Aunt Barbara, although bottom in one event, was top at skipping, Mother having been forced down to third place by a fit of hiccoughs. Father did better than Uncle Charlie at hopping. Uncle Arthur did not win the jumping. Mother did better at jumping than at hopping. Aunt Barbara was not second overall. The overall winner did not win the hopping.

As your post-prandial exercise, would you care to list the order in each event?
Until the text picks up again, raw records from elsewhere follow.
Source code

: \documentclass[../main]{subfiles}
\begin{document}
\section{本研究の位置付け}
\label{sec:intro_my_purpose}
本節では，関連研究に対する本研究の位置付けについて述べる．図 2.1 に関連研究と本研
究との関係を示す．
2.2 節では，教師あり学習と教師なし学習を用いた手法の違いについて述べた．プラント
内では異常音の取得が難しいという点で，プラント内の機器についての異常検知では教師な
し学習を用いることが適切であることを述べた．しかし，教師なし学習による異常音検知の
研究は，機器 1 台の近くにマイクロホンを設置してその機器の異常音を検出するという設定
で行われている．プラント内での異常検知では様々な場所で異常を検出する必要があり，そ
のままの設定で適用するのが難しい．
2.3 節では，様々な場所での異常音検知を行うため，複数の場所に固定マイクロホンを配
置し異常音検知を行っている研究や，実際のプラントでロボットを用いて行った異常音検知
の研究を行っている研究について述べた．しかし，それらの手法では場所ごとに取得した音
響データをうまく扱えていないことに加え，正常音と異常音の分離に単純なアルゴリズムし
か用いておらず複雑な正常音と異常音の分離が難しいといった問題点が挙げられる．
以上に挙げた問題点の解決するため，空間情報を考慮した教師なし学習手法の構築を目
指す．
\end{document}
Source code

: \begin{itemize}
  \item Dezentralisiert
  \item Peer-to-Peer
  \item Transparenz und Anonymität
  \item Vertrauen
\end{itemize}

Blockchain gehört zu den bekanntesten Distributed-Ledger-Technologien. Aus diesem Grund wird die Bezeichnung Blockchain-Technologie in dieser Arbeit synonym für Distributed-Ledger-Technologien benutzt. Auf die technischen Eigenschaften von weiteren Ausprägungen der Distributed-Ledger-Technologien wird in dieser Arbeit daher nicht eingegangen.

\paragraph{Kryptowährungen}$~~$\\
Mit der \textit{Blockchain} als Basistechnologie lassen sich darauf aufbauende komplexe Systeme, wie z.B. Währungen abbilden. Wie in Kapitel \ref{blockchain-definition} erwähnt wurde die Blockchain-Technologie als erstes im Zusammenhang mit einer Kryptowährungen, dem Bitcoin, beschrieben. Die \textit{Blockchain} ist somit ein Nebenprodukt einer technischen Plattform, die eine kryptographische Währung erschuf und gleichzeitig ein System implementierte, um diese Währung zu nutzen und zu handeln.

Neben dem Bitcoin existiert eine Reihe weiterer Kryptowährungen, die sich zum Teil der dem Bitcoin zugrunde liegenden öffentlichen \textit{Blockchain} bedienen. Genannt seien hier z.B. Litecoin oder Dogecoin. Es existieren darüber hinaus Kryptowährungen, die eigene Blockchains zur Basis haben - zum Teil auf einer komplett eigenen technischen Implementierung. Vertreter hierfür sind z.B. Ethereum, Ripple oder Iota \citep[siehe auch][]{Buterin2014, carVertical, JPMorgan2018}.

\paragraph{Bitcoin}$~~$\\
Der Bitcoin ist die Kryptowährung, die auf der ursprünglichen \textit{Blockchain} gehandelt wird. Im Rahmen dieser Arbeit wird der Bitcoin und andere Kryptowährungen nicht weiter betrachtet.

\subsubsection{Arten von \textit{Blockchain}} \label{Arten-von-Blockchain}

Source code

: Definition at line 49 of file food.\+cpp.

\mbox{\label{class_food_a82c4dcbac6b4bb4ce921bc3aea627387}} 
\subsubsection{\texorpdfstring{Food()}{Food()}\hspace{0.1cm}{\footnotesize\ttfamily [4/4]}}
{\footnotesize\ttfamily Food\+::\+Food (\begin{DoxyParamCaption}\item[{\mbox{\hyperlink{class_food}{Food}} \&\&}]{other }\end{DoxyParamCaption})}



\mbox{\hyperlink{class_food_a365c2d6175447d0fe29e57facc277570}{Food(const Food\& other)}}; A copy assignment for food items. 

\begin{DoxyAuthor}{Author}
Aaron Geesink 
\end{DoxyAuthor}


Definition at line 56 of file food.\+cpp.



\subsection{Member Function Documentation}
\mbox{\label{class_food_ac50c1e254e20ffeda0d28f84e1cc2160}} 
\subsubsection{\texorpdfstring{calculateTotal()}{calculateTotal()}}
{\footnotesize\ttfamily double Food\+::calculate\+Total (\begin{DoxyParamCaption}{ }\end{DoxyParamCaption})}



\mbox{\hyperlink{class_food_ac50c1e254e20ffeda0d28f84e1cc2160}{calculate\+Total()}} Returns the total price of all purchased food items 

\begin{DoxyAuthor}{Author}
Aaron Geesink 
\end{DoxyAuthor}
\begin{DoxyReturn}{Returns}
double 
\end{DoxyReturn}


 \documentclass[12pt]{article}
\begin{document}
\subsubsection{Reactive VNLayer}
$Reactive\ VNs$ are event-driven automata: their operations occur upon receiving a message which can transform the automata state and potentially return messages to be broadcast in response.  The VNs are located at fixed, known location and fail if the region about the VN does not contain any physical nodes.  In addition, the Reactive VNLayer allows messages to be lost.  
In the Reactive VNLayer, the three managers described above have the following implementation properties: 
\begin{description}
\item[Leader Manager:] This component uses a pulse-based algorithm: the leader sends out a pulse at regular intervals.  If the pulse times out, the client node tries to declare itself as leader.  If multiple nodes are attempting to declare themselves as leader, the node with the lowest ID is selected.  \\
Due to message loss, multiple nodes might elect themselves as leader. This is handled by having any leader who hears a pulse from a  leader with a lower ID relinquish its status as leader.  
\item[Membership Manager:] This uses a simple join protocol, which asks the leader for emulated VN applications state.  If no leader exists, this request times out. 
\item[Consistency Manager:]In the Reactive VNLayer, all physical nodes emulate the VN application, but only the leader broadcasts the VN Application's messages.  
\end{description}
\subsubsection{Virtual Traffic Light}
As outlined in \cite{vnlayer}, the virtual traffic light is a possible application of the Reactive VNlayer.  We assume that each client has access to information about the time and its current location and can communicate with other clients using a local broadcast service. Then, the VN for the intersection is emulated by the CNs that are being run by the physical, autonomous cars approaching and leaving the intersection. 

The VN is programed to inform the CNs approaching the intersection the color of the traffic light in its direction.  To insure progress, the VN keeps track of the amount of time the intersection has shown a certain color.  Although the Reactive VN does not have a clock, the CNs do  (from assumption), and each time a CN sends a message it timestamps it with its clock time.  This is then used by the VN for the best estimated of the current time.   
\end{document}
The puzzle can be solved as presented, but has two solutions. To arrive at the published single solution we seem to need an extra fact — “Uncle Arthur finished in third place overall”.

#### News

This puzzle completes the archive of Tantalizer puzzles from 1976. There is a full archive from this puzzle to the final Tantalizer puzzle in May 1977 (when the Puzzle series started).

[tantalizer430]

### One response to “Tantalizer 430: Hop, skip and jump”

1. Jim Randell 1 May 2019 at 8:38 am

The puzzle as published appears to admit two solutions, one of which is the published answer. To arrive at the single required solution we can add a condition to the puzzle text:

[… Uncle Arthur did not win the jumping,] but finished in third place overall. […]

This MiniZinc model includes this extra condition. It executes in 118ms.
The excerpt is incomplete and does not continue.